The functional response is a crucial criterion for assessing the predation efficiency of predators on specific prey [37]. Numerous studies have utilized functional response experiments to investigate the predatory behavior of H. axyridis against various agricultural pests [19,38]. However, until now, no research has been available on the predation potential of H. axyridis on R. nymphaeae. Our study evaluated the predation efficiency of H. axyridis on R. nymphaeae at different predation stages. The comparison of the fitting equations showed that the AIC value of all the developmental stages, except the second larva stage, exhibited a type II functional response. Furthermore, based on logistic regression coefficients, all developmental stages showed a type II functional response. The Type II functional response revealed in our study has been widely reported for various predatory insects, including H. axyridis [39,40]. In this Type, the attack rate and handling time are critical parameters of functional response. The attack rate determines the predator’s ability to prey within a given time frame while handling time indicates the duration for a predator to recognize, subdue, attack, and consume a specific prey item. As foraging behavior intensifies, the attack rate increases, leading to a reduction in handling time [41]. In this study, the parameters of functional response were calculated to elucidate how predation efficiency varies with prey densities and predator developmental stages. However, the error bars in the Type II functional response curves exhibited substantial variation (Figure 1), indicating a need for additional replications for functional response experiments.
Our results indicated that fourth-instar larvae and adults of H. axyridis beetles were more voracious than other developmental stages. This is likely due to nutritional requirements for development and reproduction. Adult H. axyridis beetles exhibited the highest predation ability and predation rate, while the fourth-instar larvae showed the highest search effect at lower prey densities (Nt < 124). In terms of larvae performance, older larvae displayed better predation ability, attack rate, and search effect, which is likely related to higher food and energy demands. In addition, fourth-instar H. axyridis larvae were found to perform better when preying on Aphis glycines [42]. The poor performance of younger instar larvae in terms of predation ability, attack rate, and search effect may be due to their smaller sizes, slower movements, and lower nutritional requirements, as has been reported [43,44]. These results suggested that fourth-instar larvae and adults of H. axyridis would become important biocontrol agents of R. nymphaeae.
Previous studies have indicated that as population density increases, predators demonstrate varying levels of intraspecific interference and self-interference when hunting prey [45]. This study analyzed the impact of intraspecific interference and self-interference on the predation ability of H. axyridis on R. nymphaeae using the Hassell–Varley model and Watt model. The research demonstrates that the search efficiency of H. axyridis on R. nymphaeae decreased significantly with increasing population density. The scrambling competition intensity formula was used to assess the effect of increased predator density on intraspecific competition.

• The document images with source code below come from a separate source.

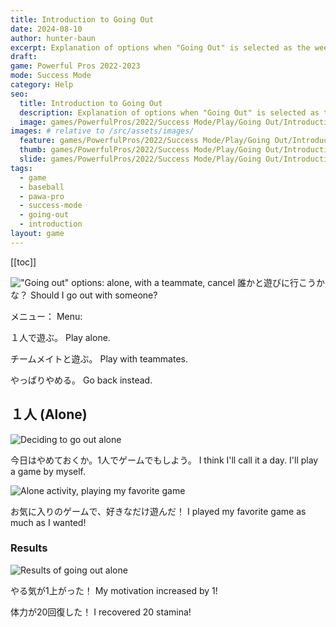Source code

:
 ```yaml
---
title: Introduction to Going Out
date: 2024-08-10
author: hunter-baun
excerpt: Explanation of options when "Going Out" is selected as the week's action
draft: 
game: Powerful Pros 2022-2023
mode: Success Mode
category: Help
seo:
  title: Introduction to Going Out
  description: Explanation of options when "Going Out" is selected as the week's action
  image: games/PowerfulPros/2022/Success Mode/Play/Going Out/Introduction/1 - selection menu.png
images: # relative to /src/assets/images/
  feature: games/PowerfulPros/2022/Success Mode/Play/Going Out/Introduction/1 - selection menu.png
  thumb: games/PowerfulPros/2022/Success Mode/Play/Going Out/Introduction/1 - selection menu.png
  slide: games/PowerfulPros/2022/Success Mode/Play/Going Out/Introduction/1 - selection menu.png
tags:
  - game
  - baseball
  - pawa-pro
  - success-mode
  - going-out
  - introduction
layout: game
---
```

[[toc]]
<article class="prose max-w-xl lg:max-w-4xl lg:prose-lg">

!["Going out" options: alone, with a teammate, cancel](</assets/images/games/PowerfulPros/2022/Success Mode/Play/Going Out/Introduction/1 - selection menu.png>)
誰かと遊びに行こうかな？
Should I go out with someone?

メニュー：
Menu:

１人で遊ぶ。
Play alone.

チームメイトと遊ぶ。
Play with teammates.

やっぱりやめる。
Go back instead.

## １人 (Alone)

![Deciding to go out alone](</assets/images/games/PowerfulPros/2022/Success Mode/Play/Going Out/Introduction/2 - alone 1 - decision.png>)

今日はやめておくか。1人でゲームでもしよう。
I think I'll call it a day. I'll play a game by myself.

![Alone activity, playing my favorite game](</assets/images/games/PowerfulPros/2022/Success Mode/Play/Going Out/Introduction/2 - alone 2 - action.png>)

お気に入りのゲームで、好きなだけ遊んだ！
I played my favorite game as much as I wanted!

### Results

![Results of going out alone](</assets/images/games/PowerfulPros/2022/Success Mode/Play/Going Out/Introduction/2 - alone 3 - result.png>)

やる気が1上がった！
My motivation increased by 1!

体力が20回復した！
I recovered 20 stamina!

</article>
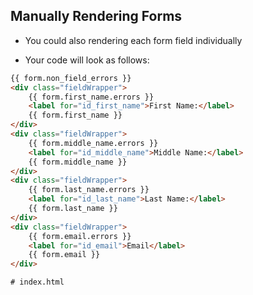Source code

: ## Manually Rendering Forms

- You could also rendering each form field individually

- Your code will look as follows:

```html
{{ form.non_field_errors }}
<div class="fieldWrapper">
    {{ form.first_name.errors }}
    <label for="id_first_name">First Name:</label>
    {{ form.first_name }}
</div>
<div class="fieldWrapper">
    {{ form.middle_name.errors }}
    <label for="id_middle_name">Middle Name:</label>
    {{ form.middle_name }}
</div>
<div class="fieldWrapper">
    {{ form.last_name.errors }}
    <label for="id_last_name">Last Name:</label>
    {{ form.last_name }}
</div>
<div class="fieldWrapper">
    {{ form.email.errors }}
    <label for="id_email">Email</label>
    {{ form.email }}
</div>

# index.html
```
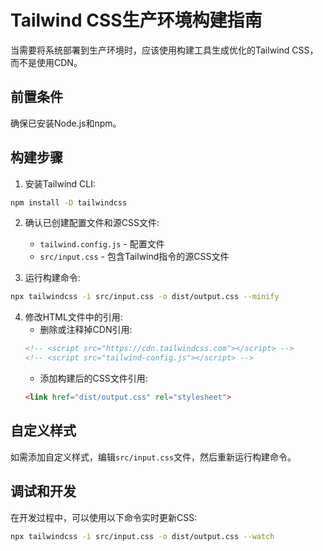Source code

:# Tailwind CSS生产环境构建指南

当需要将系统部署到生产环境时，应该使用构建工具生成优化的Tailwind CSS，而不是使用CDN。

## 前置条件

确保已安装Node.js和npm。

## 构建步骤

1. 安装Tailwind CLI:
```bash
npm install -D tailwindcss
```

2. 确认已创建配置文件和源CSS文件:
   - `tailwind.config.js` - 配置文件
   - `src/input.css` - 包含Tailwind指令的源CSS文件

3. 运行构建命令:
```bash
npx tailwindcss -i src/input.css -o dist/output.css --minify
```

4. 修改HTML文件中的引用:
   - 删除或注释掉CDN引用: 
   ```html
   <!-- <script src="https://cdn.tailwindcss.com"></script> -->
   <!-- <script src="tailwind-config.js"></script> -->
   ```
   - 添加构建后的CSS文件引用:
   ```html
   <link href="dist/output.css" rel="stylesheet">
   ```

## 自定义样式

如需添加自定义样式，编辑`src/input.css`文件，然后重新运行构建命令。

## 调试和开发

在开发过程中，可以使用以下命令实时更新CSS:
```bash
npx tailwindcss -i src/input.css -o dist/output.css --watch
```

It was observed that adult H. axyridis exhibited lower competition intensity (I) than second and fourth-instar larvae (Table 5). Furthermore, adults showed no significant difference in predation ability as the population size of H. axyridis increased (Table 6). These results indicated that there is relatively mild intraspecific interference in adult H. axyridis; hence, increasing their density can be beneficial for field applications and indoor rearing. However, it was noted that adults exhibited a higher level of interference intensity (m = 0.897), indicating potential issues when using a large number of H. axyridis to control R. nymphaeae in a small area [46]. Although indoor study data may not fully capture natural environmental interactions, this information is valuable for understanding interactions among H. axyridis populations targeting specific host patches.
Furthermore, it is critical to take into account the effect of temperature when studying functional response. The impact of temperature on the feeding behavior of H. axyridis has been observed when it feeds on different prey species such as Myzus persicae [40], Spodoptera litura [47], and Acyrthosiphon pisum [19]. Warmer temperatures can promote the development of H. axyridis; however, temperatures above 35 °C can disrupt its life cycle, affecting egg hatching. On the other hand, aphids show a less pronounced response to temperature changes. Considering that some regions in the tropics and Asia experience temperatures exceeding 35 °C during the summer months [48], releasing this predator in such conditions may compromise its effectiveness in controlling R. nymphaeae populations, as it could adversely affect the predator’s development and biology. Therefore, it is essential to conduct studies under greenhouse or field conditions to understand the feeding behavior of H. axyridis and design effective release strategies for this promising predator to suppress R. nymphaeae populations.
In conclusion, this study has preliminarily clarified the functional response and numerical response of H. axyridis on R. nymphaeae nymphs and found that H. axyridis had biological control potential against R. nymphaeae. The present results indicated that H. axyridis is expected to be a sustainable biocontrol agent for pond garden pests.

Supplementary Materials

The following supporting information can be downloaded at: https://www.mdpi.com/article/10.3390/insects15090633/s1, Table S1: Density of Rhopalosiphum nymphaeae offered to Harmonia axyridis for each stage. Table S2: Density ratio of Rhopalosiphum nymphaeae and Harmonia axyridis for each stage. Table S3: Density of Rhopalosiphum nymphaeae: Harmonia axyridis for each stage. Table S4: Theoretical values of parameter reflecting predation ability for type III function response.

Author Contributions

Conceptualization, J.Y. and L.X.; methodology, J.Y., K.K., L.X. and M.W.; software, C.L., R.M. and K.K.; validation, C.L. and M.W.; formal analysis, C.L.; investigation, C.L., J.Y., R.M. and K.K.; writing—original draft preparation, C.L.; writing—review and editing, C.L., R.M., L.X. and M.W.; funding acquisition, M.W. All authors have read and agreed to the published version of the manuscript.

Funding

This work was supported by the National Natural Science Foundation of China (32302454) and the Natural Science Research Project of Colleges and Universities of Anhui Province (2023AH051048) from Mengting Wu.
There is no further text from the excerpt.